Éclairage exégétique généré par IA — sources patristiques, contexte historique et liturgique.
Ac 2, 14.22b- 33
Le discours de Pierre à la Pentecôte, dont la liturgie pascale nous donne ici le cœur kérygmatique, constitue le premier grand discours missionnaire des Actes des Apôtres. Luc, qui compose son œuvre vers les années 80-85, structure les Actes autour de discours-charnières qui scandent la progression de l’Évangile « jusqu’aux extrémités de la terre » (Ac 1, 8). Ce discours inaugural en Ac 2 est un kérygme (κήρυγμα, kèrygma, « proclamation ») au sens technique : l’annonce condensée de l’événement pascal. Le genre littéraire est celui du discours judiciaire et prophétique à la fois — Pierre s’adresse à des « hommes juifs » (ἄνδρες Ἰουδαῖοι, andres Ioudaioi) réunis à Jérusalem pour la fête des Semaines. L’auditoire est donc un public de pèlerins juifs pieux, familiers des Écritures, capables de suivre un raisonnement scripturaire serré. Le cadre est celui d’une controverse publique : Pierre doit expliquer le phénomène des langues et, à travers lui, rendre raison de la résurrection de Jésus.
La progression argumentative du passage est remarquablement construite. Pierre part d’un fait reconnu par tous — les « miracles, prodiges et signes » (δυνάμεσι καὶ τέρασι καὶ σημείοις, dynamesin kai terasin kai sèmeiois) accomplis par Jésus « au milieu de vous, comme vous le savez vous-mêmes ». Cette triple formule n’est pas un simple pléonasme : elle reprend la triade deutéronomique des signes de l’intervention divine (Dt 4, 34 ; 6, 22). Pierre ancre ainsi Jésus dans la continuité de l’agir de Dieu pour Israël. Puis vient l’accusation paradoxale : cet homme accrédité par Dieu, « vous l’avez supprimé » — mais cette mort elle-même s’inscrit dans « le dessein bien arrêté et la prescience de Dieu » (τῇ ὡρισμένῃ βουλῇ καὶ προγνώσει τοῦ θεοῦ, tè hôrismenè boulè kai prognôsei tou theou). La tension entre responsabilité humaine et souveraineté divine est maintenue sans être résolue : Luc ne sacrifie ni la liberté des acteurs humains ni la maîtrise du plan divin.

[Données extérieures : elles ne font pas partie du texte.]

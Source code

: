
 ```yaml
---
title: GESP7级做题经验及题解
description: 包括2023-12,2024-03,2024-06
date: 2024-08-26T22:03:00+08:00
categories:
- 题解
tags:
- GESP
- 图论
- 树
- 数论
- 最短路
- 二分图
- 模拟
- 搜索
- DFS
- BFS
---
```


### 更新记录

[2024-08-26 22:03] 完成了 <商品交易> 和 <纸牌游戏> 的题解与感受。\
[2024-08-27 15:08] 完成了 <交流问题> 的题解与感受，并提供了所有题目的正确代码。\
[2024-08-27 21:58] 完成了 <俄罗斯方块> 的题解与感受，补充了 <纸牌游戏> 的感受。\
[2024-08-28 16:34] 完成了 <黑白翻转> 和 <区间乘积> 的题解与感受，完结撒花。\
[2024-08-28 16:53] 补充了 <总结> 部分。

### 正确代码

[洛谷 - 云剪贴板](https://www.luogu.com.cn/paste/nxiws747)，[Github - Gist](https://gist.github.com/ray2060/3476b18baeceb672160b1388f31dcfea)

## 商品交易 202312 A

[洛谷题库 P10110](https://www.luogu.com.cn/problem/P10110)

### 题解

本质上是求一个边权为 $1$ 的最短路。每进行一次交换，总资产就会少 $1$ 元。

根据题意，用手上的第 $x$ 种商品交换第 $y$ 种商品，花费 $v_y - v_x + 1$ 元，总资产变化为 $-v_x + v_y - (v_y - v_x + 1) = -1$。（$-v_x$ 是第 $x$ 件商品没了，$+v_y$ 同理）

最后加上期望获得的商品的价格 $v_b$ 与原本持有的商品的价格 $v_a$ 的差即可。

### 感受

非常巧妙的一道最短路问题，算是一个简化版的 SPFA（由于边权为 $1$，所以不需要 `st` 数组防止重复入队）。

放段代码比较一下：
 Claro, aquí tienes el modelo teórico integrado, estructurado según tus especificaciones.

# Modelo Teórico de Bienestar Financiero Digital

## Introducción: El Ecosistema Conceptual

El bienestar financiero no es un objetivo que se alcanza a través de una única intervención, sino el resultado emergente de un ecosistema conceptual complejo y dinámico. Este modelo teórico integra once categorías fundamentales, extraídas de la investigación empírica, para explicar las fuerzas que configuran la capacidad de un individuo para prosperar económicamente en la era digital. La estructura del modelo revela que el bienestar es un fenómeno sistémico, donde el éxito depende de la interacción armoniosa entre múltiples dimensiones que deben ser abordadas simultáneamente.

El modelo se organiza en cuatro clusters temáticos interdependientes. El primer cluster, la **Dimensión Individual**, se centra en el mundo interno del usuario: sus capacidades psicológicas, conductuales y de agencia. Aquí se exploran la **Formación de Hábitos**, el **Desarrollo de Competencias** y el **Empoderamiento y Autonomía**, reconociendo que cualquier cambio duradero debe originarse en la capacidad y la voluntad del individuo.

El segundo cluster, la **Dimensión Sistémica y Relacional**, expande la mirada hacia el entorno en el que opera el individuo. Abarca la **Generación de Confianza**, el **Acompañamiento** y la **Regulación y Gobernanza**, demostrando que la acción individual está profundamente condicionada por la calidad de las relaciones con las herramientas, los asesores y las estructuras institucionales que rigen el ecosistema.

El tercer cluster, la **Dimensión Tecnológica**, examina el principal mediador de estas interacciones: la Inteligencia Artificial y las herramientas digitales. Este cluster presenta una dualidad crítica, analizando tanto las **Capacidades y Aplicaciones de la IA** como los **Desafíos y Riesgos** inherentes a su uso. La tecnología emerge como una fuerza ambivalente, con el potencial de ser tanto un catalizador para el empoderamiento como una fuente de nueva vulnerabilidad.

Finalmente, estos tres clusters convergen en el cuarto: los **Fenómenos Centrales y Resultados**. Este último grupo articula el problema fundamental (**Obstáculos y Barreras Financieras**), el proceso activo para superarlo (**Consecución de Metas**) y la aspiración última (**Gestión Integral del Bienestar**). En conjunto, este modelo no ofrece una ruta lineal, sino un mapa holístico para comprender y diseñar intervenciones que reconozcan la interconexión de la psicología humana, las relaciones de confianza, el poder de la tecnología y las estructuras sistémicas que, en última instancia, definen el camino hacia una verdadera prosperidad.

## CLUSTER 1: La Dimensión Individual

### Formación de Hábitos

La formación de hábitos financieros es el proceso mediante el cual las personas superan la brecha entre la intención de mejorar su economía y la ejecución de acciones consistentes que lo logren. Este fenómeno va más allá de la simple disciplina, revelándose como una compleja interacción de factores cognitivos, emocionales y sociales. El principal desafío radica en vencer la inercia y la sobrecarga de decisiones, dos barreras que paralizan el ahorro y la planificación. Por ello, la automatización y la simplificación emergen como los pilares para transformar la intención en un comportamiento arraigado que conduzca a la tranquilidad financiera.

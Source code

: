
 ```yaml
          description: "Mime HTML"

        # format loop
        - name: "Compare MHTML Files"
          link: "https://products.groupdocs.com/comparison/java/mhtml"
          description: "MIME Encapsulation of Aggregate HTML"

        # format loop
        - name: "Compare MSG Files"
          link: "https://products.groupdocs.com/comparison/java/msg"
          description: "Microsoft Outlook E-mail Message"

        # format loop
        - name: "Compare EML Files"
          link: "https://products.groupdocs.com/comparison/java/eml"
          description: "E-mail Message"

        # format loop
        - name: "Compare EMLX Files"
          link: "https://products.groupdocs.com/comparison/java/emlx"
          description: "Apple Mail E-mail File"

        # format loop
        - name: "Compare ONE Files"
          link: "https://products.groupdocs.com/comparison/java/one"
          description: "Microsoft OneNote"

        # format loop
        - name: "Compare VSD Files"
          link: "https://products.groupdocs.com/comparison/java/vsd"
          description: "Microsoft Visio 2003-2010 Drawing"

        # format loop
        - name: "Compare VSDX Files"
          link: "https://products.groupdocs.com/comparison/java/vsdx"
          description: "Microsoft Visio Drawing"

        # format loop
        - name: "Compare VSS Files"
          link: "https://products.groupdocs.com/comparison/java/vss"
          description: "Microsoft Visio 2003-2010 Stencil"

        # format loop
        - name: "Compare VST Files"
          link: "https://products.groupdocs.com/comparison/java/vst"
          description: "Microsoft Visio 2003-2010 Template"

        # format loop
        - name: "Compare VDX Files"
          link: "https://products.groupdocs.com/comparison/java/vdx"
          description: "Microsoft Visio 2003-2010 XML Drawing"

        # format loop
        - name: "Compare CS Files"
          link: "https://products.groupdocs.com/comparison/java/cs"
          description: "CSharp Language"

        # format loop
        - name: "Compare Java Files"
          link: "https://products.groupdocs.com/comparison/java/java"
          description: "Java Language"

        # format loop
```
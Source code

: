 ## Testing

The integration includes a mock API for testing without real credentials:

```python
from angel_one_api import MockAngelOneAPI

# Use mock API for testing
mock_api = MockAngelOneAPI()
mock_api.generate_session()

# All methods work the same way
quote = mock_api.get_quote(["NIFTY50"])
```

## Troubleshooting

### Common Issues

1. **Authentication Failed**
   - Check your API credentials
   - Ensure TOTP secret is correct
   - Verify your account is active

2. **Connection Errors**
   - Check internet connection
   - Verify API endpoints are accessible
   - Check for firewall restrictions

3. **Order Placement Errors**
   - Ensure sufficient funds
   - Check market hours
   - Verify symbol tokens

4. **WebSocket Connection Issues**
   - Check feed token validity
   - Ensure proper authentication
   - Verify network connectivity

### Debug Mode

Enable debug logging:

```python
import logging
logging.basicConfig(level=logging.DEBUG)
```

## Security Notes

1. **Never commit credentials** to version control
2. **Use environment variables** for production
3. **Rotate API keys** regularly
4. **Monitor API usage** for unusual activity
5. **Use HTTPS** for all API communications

Le cœur de l’argumentation repose sur une exégèse du Psaume 16 (15 LXX), cité intégralement. Pierre applique au Christ les paroles davidiques : « Tu ne peux m’abandonner au séjour des morts (εἰς ᾅδην, eis hadèn) ni laisser ton fidèle (τὸν ὅσιόν σου, ton hosion sou) voir la corruption (διαφθοράν, diaphthoran). » Le raisonnement est un qal wa-ḥomer (argument a fortiori, du mineur au majeur) : David est mort, son tombeau est visible — donc il ne parlait pas de lui-même. David, en tant que prophète qui connaissait le serment de Dieu (référence à 2 S 7, 12-13 et au Ps 132, 11), « a vu d’avance » (προϊδών, proidôn) la résurrection du Christ. Cette méthode de lecture — relire les psaumes comme prophétie christologique — sera fondamentale pour toute l’exégèse chrétienne. On notera que le terme diaphthora (corruption, décomposition) est décisif : il permet de distinguer la mort ordinaire de David de la mort temporaire de Jésus, dont le corps n’a pas connu la décomposition.
Jean Chrysostome, dans ses Homélies sur les Actes des Apôtres (Homélie VII), souligne l’habileté rhétorique de Pierre qui commence par ce que l’auditoire admet (les miracles de Jésus, la mort de David) pour l’amener progressivement à ce qu’il conteste (la résurrection). Chrysostome insiste sur le fait que Pierre dit « il est permis de vous dire avec assurance » (μετὰ παρρησίας, meta parrèsias) : cette parrèsia, cette liberté de parole, est la marque de l’homme rempli de l’Esprit, elle-même fruit de la Pentecôte. Augustin, dans son Commentaire sur les Psaumes (Enarrationes in Psalmos, sur le Ps 15), développe longuement l’idée que le Christ parle « dans la voix de David » : le psaume est une prophétie au sens fort, où le Messie s’exprime par la bouche de son ancêtre. Pour Augustin, la formule « ma chair reposera dans l’espérance » exprime la certitude du Christ lui-même face à la mort — une espérance qui n’est pas un souhait fragile mais une assurance fondée sur la fidélité du Père.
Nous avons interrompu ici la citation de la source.